> [WHAT THE EXERCISE ASKS] From the entries that follow, reproduce exactly and only the lines from the line with "Those who let" to the line with "the wilderness’ means", endpoints included.

Saved entries:
· · · · · · ·

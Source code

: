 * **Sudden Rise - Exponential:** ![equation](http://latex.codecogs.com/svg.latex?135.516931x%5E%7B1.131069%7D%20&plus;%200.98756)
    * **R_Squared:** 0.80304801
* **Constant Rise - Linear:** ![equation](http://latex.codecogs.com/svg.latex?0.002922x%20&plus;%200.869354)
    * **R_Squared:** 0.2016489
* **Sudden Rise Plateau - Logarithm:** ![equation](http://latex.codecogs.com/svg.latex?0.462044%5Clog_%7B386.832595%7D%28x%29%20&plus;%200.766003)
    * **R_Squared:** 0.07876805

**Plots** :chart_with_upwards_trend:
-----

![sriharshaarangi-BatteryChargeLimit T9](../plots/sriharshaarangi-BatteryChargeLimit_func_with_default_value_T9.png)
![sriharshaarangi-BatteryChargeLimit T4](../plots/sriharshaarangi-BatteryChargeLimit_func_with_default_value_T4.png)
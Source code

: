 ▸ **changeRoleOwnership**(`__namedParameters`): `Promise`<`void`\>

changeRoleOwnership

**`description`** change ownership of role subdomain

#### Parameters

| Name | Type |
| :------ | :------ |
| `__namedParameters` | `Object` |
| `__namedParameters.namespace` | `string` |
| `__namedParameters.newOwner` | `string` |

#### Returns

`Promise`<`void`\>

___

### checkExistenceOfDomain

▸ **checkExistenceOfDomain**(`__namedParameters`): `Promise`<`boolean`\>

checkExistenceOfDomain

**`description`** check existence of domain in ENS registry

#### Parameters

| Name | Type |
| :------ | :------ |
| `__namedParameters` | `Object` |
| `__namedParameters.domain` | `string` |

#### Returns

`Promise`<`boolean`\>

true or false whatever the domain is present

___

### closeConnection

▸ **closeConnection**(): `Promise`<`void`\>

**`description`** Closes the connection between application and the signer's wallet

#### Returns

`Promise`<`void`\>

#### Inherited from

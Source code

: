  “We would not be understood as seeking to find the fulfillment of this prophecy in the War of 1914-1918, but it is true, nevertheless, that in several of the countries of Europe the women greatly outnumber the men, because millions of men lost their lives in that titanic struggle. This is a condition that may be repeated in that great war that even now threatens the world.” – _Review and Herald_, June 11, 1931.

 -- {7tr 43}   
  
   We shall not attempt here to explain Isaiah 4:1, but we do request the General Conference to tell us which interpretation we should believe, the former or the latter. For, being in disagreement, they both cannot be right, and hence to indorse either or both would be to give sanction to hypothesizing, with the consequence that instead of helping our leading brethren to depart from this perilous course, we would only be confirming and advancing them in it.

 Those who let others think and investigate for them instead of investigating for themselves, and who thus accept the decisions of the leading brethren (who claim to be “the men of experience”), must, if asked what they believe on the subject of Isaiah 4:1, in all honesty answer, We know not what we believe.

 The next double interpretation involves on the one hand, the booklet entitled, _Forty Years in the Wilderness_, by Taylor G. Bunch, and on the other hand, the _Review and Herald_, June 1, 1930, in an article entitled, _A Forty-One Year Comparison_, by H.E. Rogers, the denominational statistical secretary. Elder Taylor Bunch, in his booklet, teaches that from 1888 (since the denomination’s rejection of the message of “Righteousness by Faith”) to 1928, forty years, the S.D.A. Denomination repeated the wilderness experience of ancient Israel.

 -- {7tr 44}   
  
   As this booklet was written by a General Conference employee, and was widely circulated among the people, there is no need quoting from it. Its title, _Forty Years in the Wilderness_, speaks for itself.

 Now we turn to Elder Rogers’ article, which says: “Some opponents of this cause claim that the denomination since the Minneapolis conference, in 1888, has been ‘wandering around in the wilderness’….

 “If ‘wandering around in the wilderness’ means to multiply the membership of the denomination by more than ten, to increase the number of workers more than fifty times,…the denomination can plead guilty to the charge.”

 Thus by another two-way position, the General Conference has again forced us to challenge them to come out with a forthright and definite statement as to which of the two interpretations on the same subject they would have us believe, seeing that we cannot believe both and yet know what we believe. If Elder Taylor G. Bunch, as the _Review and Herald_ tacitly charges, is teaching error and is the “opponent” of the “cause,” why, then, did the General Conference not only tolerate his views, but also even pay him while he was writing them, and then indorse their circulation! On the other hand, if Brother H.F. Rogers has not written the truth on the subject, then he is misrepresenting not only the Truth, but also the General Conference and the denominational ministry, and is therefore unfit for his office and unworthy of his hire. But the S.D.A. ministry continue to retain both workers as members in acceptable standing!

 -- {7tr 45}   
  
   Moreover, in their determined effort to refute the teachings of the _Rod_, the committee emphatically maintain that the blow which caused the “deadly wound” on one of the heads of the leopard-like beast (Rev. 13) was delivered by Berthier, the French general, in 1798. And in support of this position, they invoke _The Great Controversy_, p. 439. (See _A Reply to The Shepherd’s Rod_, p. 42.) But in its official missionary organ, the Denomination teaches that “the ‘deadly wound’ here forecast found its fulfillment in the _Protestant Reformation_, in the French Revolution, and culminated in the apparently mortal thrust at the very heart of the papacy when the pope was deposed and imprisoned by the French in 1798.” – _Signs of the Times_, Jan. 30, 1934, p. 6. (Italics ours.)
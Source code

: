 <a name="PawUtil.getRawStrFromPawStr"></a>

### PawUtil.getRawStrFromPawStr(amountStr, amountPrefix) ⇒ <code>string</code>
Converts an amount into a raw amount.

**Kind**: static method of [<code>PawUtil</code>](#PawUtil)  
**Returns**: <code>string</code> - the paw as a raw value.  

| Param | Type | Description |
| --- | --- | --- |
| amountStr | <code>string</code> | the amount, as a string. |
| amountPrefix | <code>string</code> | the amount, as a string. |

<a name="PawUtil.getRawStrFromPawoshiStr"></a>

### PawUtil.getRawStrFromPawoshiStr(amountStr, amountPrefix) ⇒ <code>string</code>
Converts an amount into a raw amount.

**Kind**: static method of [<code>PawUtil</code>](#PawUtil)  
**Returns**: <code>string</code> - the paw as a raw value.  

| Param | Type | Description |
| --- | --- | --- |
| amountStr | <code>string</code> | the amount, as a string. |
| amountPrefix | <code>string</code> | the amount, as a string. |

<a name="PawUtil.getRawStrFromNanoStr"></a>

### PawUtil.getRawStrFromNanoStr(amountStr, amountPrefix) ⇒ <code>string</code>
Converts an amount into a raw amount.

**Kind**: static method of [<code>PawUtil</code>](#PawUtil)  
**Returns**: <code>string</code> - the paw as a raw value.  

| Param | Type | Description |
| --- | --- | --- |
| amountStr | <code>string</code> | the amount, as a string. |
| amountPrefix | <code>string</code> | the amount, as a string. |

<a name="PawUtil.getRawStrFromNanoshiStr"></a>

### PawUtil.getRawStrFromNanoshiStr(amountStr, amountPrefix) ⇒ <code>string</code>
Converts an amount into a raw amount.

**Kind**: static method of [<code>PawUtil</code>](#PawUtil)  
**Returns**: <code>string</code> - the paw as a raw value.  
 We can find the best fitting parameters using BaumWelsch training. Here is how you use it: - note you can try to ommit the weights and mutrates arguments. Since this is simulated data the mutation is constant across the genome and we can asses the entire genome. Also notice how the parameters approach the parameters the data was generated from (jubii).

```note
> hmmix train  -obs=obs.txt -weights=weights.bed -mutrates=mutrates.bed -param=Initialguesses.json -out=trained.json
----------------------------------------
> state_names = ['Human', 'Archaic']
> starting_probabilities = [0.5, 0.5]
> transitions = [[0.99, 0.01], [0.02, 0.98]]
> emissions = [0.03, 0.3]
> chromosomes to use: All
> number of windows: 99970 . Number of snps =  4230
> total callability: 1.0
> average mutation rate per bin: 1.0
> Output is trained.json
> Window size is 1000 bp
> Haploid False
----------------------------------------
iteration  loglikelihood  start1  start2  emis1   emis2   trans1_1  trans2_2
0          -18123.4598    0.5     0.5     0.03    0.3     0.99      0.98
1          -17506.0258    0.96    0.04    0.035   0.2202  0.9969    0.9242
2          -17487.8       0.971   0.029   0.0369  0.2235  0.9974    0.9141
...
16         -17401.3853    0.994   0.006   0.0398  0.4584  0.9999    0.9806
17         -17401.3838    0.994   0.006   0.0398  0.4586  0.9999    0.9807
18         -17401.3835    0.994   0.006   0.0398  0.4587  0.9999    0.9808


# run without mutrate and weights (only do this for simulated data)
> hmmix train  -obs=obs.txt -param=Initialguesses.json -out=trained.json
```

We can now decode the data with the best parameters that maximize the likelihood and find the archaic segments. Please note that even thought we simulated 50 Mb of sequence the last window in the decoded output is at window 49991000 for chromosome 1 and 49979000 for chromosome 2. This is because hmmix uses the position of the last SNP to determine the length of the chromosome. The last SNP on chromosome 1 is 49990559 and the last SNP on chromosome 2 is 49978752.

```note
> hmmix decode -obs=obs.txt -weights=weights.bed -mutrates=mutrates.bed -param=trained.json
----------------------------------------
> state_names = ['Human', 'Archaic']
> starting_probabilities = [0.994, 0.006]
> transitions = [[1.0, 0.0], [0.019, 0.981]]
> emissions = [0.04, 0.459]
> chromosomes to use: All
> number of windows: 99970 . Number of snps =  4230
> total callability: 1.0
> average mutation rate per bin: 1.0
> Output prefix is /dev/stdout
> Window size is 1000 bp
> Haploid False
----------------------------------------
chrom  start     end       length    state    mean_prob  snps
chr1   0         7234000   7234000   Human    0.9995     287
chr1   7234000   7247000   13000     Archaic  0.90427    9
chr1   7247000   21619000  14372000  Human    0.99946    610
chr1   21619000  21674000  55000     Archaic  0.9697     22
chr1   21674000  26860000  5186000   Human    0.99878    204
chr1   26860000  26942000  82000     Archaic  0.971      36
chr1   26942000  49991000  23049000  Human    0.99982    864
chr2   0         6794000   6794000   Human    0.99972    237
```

· · · · · · ·

> [YOUR RESPONSE]
 Those who let others think and investigate for them instead of investigating for themselves, and who thus accept the decisions of the leading brethren (who claim to be “the men of experience”), must, if asked what they believe on the subject of Isaiah 4:1, in all honesty answer, We know not what we believe.

 The next double interpretation involves on the one hand, the booklet entitled, _Forty Years in the Wilderness_, by Taylor G. Bunch, and on the other hand, the _Review and Herald_, June 1, 1930, in an article entitled, _A Forty-One Year Comparison_, by H.E. Rogers, the denominational statistical secretary. Elder Taylor Bunch, in his booklet, teaches that from 1888 (since the denomination’s rejection of the message of “Righteousness by Faith”) to 1928, forty years, the S.D.A. Denomination repeated the wilderness experience of ancient Israel.

 -- {7tr 44}   
  
   As this booklet was written by a General Conference employee, and was widely circulated among the people, there is no need quoting from it. Its title, _Forty Years in the Wilderness_, speaks for itself.

 Now we turn to Elder Rogers’ article, which says: “Some opponents of this cause claim that the denomination since the Minneapolis conference, in 1888, has been ‘wandering around in the wilderness’….

 “If ‘wandering around in the wilderness’ means to multiply the membership of the denomination by more than ten, to increase the number of workers more than fifty times,…the denomination can plead guilty to the charge.”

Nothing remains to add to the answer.